The Testament of St Francis of Assisi


Few men impacted Church History or achieved the deep and sincere levels of spirituality as did St Francis of Assisi. Pope Pius XI called him the “second Christ” and in many non-Catholic faith traditions he is viewed as an example of the imitation of Christ. Francis was born at the end of the 12th Century, a time when Christianity was facing internal Church corruption, heretical movements, and the on-going struggle against Islam. In his Testament, Francis bequeathed his order the elements of faith most important to him at a time his own supporters were already altering the simplicity of the Christian experience that Francis preached and lived.

Francis Speaks of Poverty and Labor

Francis viewed poverty as an absolute. Throughout the medieval period, the Church had acquired vast holdings. Groups like the Cathari and the Waldenses preached against the wealth of the Church, declaring that property ownership was evil. The Church viewed such movements as heretical and highly dangerous. Francis, however, understood his vocation as rebuilding Christ’s Church.

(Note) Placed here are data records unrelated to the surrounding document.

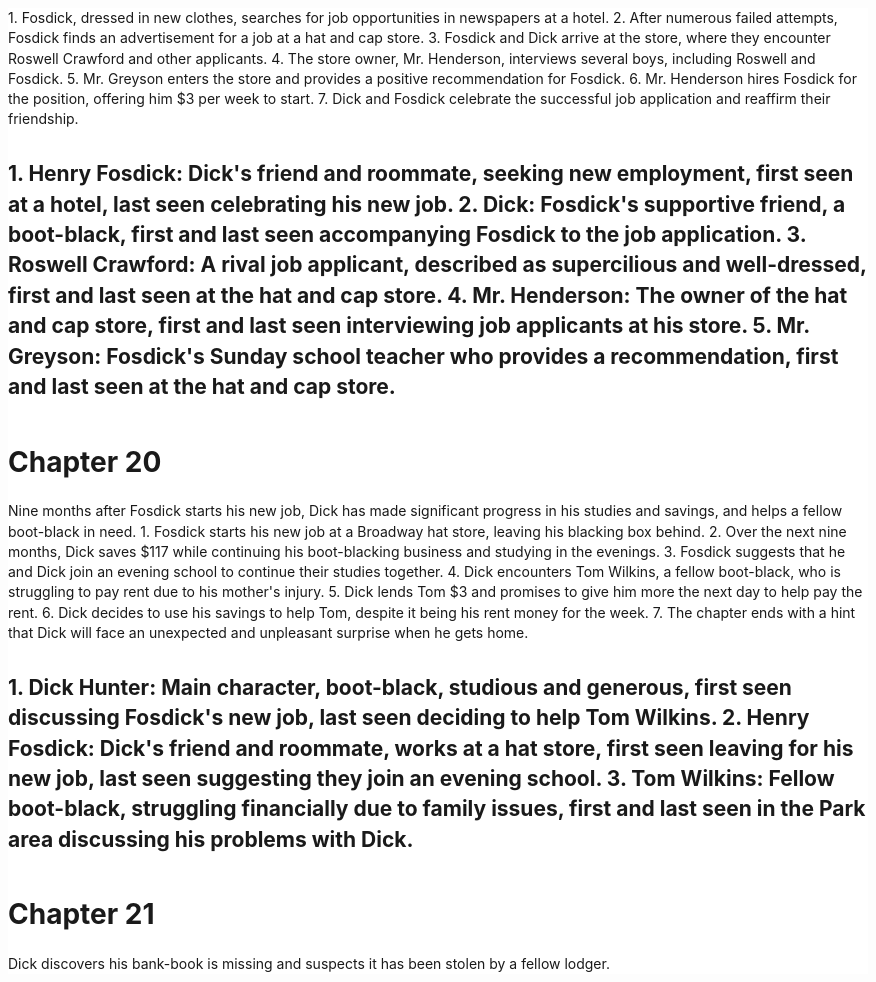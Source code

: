 <events>
1. Fosdick, dressed in new clothes, searches for job opportunities in newspapers at a hotel.
2. After numerous failed attempts, Fosdick finds an advertisement for a job at a hat and cap store.
3. Fosdick and Dick arrive at the store, where they encounter Roswell Crawford and other applicants.
4. The store owner, Mr. Henderson, interviews several boys, including Roswell and Fosdick.
5. Mr. Greyson enters the store and provides a positive recommendation for Fosdick.
6. Mr. Henderson hires Fosdick for the position, offering him $3 per week to start.
7. Dick and Fosdick celebrate the successful job application and reaffirm their friendship.
</events>

<characters>1. Henry Fosdick: Dick's friend and roommate, seeking new employment, first seen at a hotel, last seen celebrating his new job.
2. Dick: Fosdick's supportive friend, a boot-black, first and last seen accompanying Fosdick to the job application.
3. Roswell Crawford: A rival job applicant, described as supercilious and well-dressed, first and last seen at the hat and cap store.
4. Mr. Henderson: The owner of the hat and cap store, first and last seen interviewing job applicants at his store.
5. Mr. Greyson: Fosdick's Sunday school teacher who provides a recommendation, first and last seen at the hat and cap store.</characters>
----------------
# Chapter 20
<synopsis>
Nine months after Fosdick starts his new job, Dick has made significant progress in his studies and savings, and helps a fellow boot-black in need.
</synopsis>

<events>
1. Fosdick starts his new job at a Broadway hat store, leaving his blacking box behind.
2. Over the next nine months, Dick saves $117 while continuing his boot-blacking business and studying in the evenings.
3. Fosdick suggests that he and Dick join an evening school to continue their studies together.
4. Dick encounters Tom Wilkins, a fellow boot-black, who is struggling to pay rent due to his mother's injury.
5. Dick lends Tom $3 and promises to give him more the next day to help pay the rent.
6. Dick decides to use his savings to help Tom, despite it being his rent money for the week.
7. The chapter ends with a hint that Dick will face an unexpected and unpleasant surprise when he gets home.
</events>

<characters>1. Dick Hunter: Main character, boot-black, studious and generous, first seen discussing Fosdick's new job, last seen deciding to help Tom Wilkins.
2. Henry Fosdick: Dick's friend and roommate, works at a hat store, first seen leaving for his new job, last seen suggesting they join an evening school.
3. Tom Wilkins: Fellow boot-black, struggling financially due to family issues, first and last seen in the Park area discussing his problems with Dick.</characters>
----------------
# Chapter 21
<synopsis>
Dick discovers his bank-book is missing and suspects it has been stolen by a fellow lodger.
</synopsis>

This came from one of his first encounters with God when, as a young man, he was told to “repair my house.”

In his Testament, Francis reminds the friars that they are “strangers and pilgrims” and not to receive “churches, poor dwelling-places, and all other things that are constructed for them…” The term “pilgrim” came into general use during the life of Francis and may have French origins. It denotes one who is from abroad or a foreigner. Acquiring estates, such as the great European monastic orders had, was antithetical to Francis’ spirituality and structure for his pilgrim friars.

Francis reminded the brothers that they were foreigners in a strange land. In the imitation of Christ, they were in the world but not of it. The friars were to be itinerant preachers, living lives of poverty, and associating with all people, notably the very poor and the lepers – outcasts. Francis did not differentiate poverty as did other religious orders that imposed vows of poverty on monks and nuns yet accepted wealth to build institutions. Franciscans had no bishops living in palatial homes.

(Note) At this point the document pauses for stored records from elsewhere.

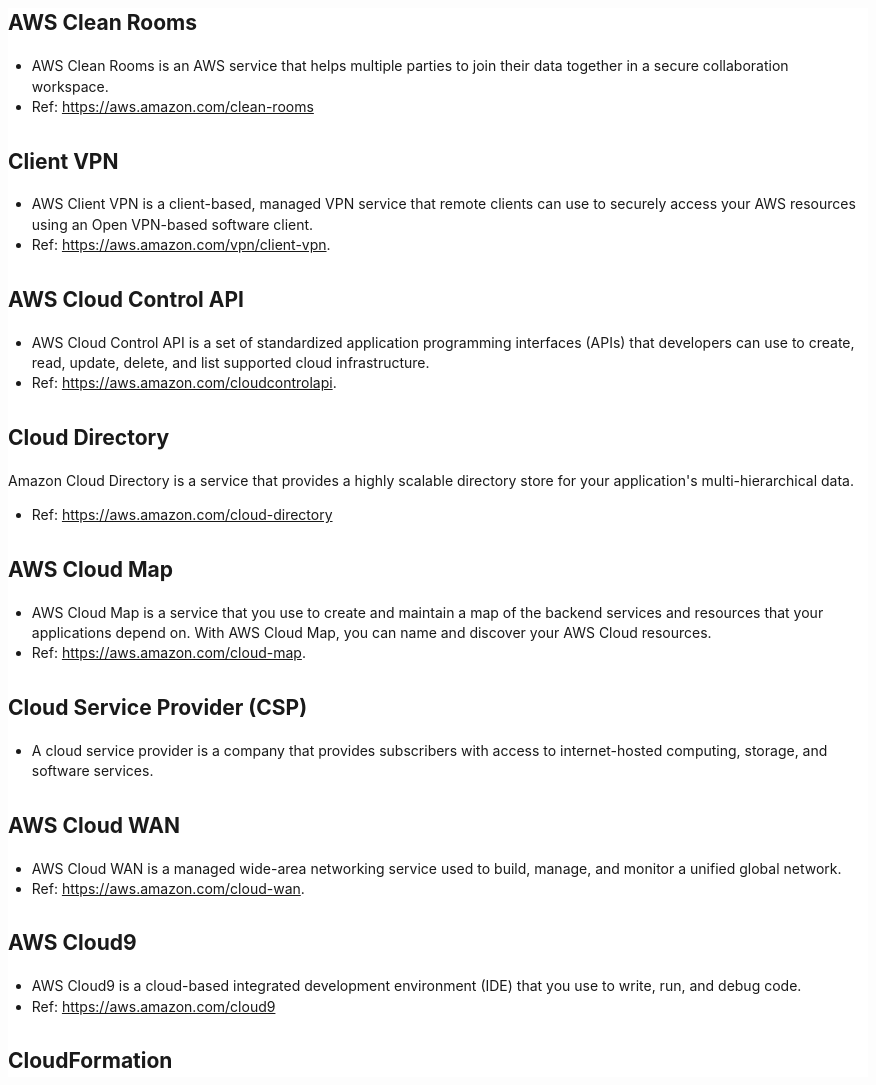 ## AWS Clean Rooms

- AWS Clean Rooms is an AWS service that helps multiple parties to join their data together in a secure collaboration workspace.
- Ref: https://aws.amazon.com/clean-rooms

## Client VPN

- AWS Client VPN is a client-based, managed VPN service that remote clients can use to securely access your AWS resources using an Open VPN-based software client.
- Ref: https://aws.amazon.com/vpn/client-vpn.

## AWS Cloud Control API

- AWS Cloud Control API is a set of standardized application programming interfaces (APIs) that developers can use to create, read, update, delete, and list supported cloud infrastructure.
- Ref: https://aws.amazon.com/cloudcontrolapi.

## Cloud Directory

Amazon Cloud Directory is a service that provides a highly scalable directory store for your application's multi-hierarchical data.
- Ref: https://aws.amazon.com/cloud-directory

## AWS Cloud Map

- AWS Cloud Map is a service that you use to create and maintain a map of the backend services and resources that your applications depend on. With AWS Cloud Map, you can name and discover your AWS Cloud resources.
- Ref: https://aws.amazon.com/cloud-map.

## Cloud Service Provider (CSP)

- A cloud service provider is a company that provides subscribers with access to internet-hosted computing, storage, and software services.

## AWS Cloud WAN

- AWS Cloud WAN is a managed wide-area networking service used to build, manage, and monitor a unified global network.
- Ref: https://aws.amazon.com/cloud-wan.

## AWS Cloud9

- AWS Cloud9 is a cloud-based integrated development environment (IDE) that you use to write, run, and debug code.
- Ref: https://aws.amazon.com/cloud9

## CloudFormation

The Testament also referred to labor – work “with my hands…” Francis wanted all brothers to work in “labor which is compatible with honesty.” Labor by the brothers was not for profit, but for “the sake of example and to repel idleness.” Poverty did not mean sloth. Begging alms was recourse when “the price of labor is not given to us…”

Francis’ Testament Emphasizes Obedience to the Rule

Every medieval religious order followed a Rule. One of the earliest was the Rule of St Benedict, which proscribed the duties and responsibilities of monks. Francis’ Rule was the Gospel of Jesus. One of his biographers sums up the Rule as a life of poverty, humility, and compassion. It was this imitation of Christ that compelled Francis to celebrate God’s creation through nature (The Canticle of the Sun) and to preach Christ to the Muslims.

Francis lived during a time when the crusading mentality was strong. Many evils came out of the Crusades, resulting in the deaths of countless innocents. Francis did not resort to the sword. Unlike the bishop leading a crusade against the Albigensians in France and ordering the soldiers to kill all – including infants, Francis traveled to Egypt to preach Christ to the Sultan.

His Testament stressed obedience to the Rule and to the Catholic Church. The Rule was not to be amended in order to weaken it. The Testament declares Francis’ warning and exhortation to observe the Rule as he gave it and as it was approved initially by Pope Innocent III (although the Rule was adjusted at least three times and would change significantly after Francis’ death with Bonaventure and the “conventual” Franciscans).

Unwittingly, obedience to the Rule, notably the proscription against property ownership that kept the friars moving without a permanent home, may have strengthened the papacy at the expense of the ordinary clergy, according to historians of Church History.

The Testament of St Francis Begins with Penance and Ends with Humility

Francis begins his Testament with the gift of penance. Penance was an integral part of medieval worship. Francis speaks of his bitterness toward lepers, a bitterness turned to the “sweetness of body and soul” after the “Lord Himself” led him to minister to these social outcasts. Significantly, the first paragraph ends with Francis’ declaration that “by Thy holy cross Thou hast redeemed the world.” Francis “conversion” as a young man was part of a transformation that included a vision of the crucified Christ.

Much later in life, Francis received the wounds of Christ after another vision of the crucified Lord. His movement grew rapidly and substantially as others saw his example. Yet he ends his Testament referring to himself as “your little one and servant…” There is no hint of pride in his Testament. Francis points not at himself, but to Christ. This confounded and challenged the medieval world which revolved around the Church. Few bishops and popes saw themselves as “servants.”

Like Bernard of Clairvaux and Innocent III, Francis impacted the next centuries of Church History. He died in 1226 but his Testament continues to remind Christians what to St Francis was the very nature and essence of faith and redemption. The Testament also points to an atypical medieval lifestyle for Christians and for the Church. Church corruption was always met eventually by reform, but swiftly reverted to past evils, often within a few decades. Although the Franciscans continued to expand in numbers, including the addition of a lay order, Francis’ Testament was changed as his view of poverty was deemed too extreme.